Title: On Rage
Published in: Revolver Books (Berlin | Germany)
Released: May 2011
In On Rage, a 400+ page anthology based on a conference/happening/exhibition that took place at the Haus der Kulturen der Welt in Berlin in 2010, an essay titled “(De)Facing Rage” (by Dominique Malaquais) focuses on the work of SPARCK artists Mowoso, Malam and Hervé Yamguen. The book is edited by Cordula Hamschmidt et al. and was published by Revolver Books (2011).
About the book
Where and how does rage manifest? What is its position? Which pathways does it choose? What does it subscribe to? This book probes the multifaceted phenomenon of rage not only in its immediate and spectacular outbursts and manifestations. It seeks for the abstract and reflecting forms of confrontations at those very critical points when human behaviour suddenly shifts. This is about the major political questions, about these moments when rage testifies to the breakdown of diplomatic means, when the negotiations fail, when other – socially sanctioned – forms of expression come into play.

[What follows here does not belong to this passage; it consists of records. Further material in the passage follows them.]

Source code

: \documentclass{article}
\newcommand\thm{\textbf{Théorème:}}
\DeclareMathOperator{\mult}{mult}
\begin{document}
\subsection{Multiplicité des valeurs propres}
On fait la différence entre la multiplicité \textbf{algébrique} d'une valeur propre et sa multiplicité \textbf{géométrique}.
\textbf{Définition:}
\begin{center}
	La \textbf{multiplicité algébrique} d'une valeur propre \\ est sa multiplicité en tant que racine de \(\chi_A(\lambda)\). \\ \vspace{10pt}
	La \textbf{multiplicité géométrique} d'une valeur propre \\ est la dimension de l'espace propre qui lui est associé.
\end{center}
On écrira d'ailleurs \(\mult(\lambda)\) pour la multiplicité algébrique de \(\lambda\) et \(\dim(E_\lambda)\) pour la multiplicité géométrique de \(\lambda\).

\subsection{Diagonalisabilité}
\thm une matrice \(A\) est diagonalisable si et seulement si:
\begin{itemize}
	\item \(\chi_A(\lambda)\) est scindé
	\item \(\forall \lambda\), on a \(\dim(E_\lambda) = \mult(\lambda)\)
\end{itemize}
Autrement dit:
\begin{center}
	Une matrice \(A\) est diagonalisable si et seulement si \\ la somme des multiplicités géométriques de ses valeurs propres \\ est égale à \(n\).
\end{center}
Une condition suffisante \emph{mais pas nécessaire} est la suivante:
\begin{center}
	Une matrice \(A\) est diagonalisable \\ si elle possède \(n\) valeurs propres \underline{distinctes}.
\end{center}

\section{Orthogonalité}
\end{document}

Through a cultural and across-time phenomenology of rage, Revolver Books seeks to rethink rage as a condition. This could lead to a rehabilitation of this emotion and might form a vantage point for new and less explored forms of thinking.
Protest – whether organised or not – is a sign of our times. In connection with a feeling of economic, ecological and political crisis, this leads to states of emergency that could turn out to be helpful in developing new strategies for survival in this world.

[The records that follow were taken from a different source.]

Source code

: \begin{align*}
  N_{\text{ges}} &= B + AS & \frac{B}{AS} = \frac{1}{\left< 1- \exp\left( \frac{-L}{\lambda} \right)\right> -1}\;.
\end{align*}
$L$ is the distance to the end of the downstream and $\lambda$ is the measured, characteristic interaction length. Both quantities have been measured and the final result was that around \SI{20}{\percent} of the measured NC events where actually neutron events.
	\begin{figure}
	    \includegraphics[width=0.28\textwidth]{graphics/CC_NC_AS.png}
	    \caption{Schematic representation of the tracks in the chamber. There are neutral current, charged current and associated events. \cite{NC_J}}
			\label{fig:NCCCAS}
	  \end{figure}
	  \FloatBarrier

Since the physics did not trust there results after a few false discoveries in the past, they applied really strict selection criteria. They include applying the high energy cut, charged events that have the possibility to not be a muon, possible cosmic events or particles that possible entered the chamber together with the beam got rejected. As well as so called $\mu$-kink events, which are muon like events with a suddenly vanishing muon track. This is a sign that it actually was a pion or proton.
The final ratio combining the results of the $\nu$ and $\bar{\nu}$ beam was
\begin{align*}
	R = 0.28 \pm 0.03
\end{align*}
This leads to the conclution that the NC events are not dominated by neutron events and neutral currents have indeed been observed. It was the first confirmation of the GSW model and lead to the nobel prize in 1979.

This volume considers itself a glossary: the alphabetically listed entries range from “Amplifying” to “Blood”, “Dada”, “Monsters”, “Phobias” and “Silence” all the way to “Vacuum” and “Wild West”. Works by artists – in part created specifically for the exhibition “On Rage” (2010) -, discussions, essays, lectures, poems and much more, make for an encyclopaedia of an emotional state – a state, it would appear, which ranks among the most significant of our time.
“On Rage” includes contributions by Jimmie Durham, Tadeusz Kantor, Abdelwahab Meddeb, Terézia Mora, Michael Rakowitz, Monika Rinck, Mick Taussig, Stefan Weidner, Aaron Ben Ze’ev, Jean Ziegler and many more.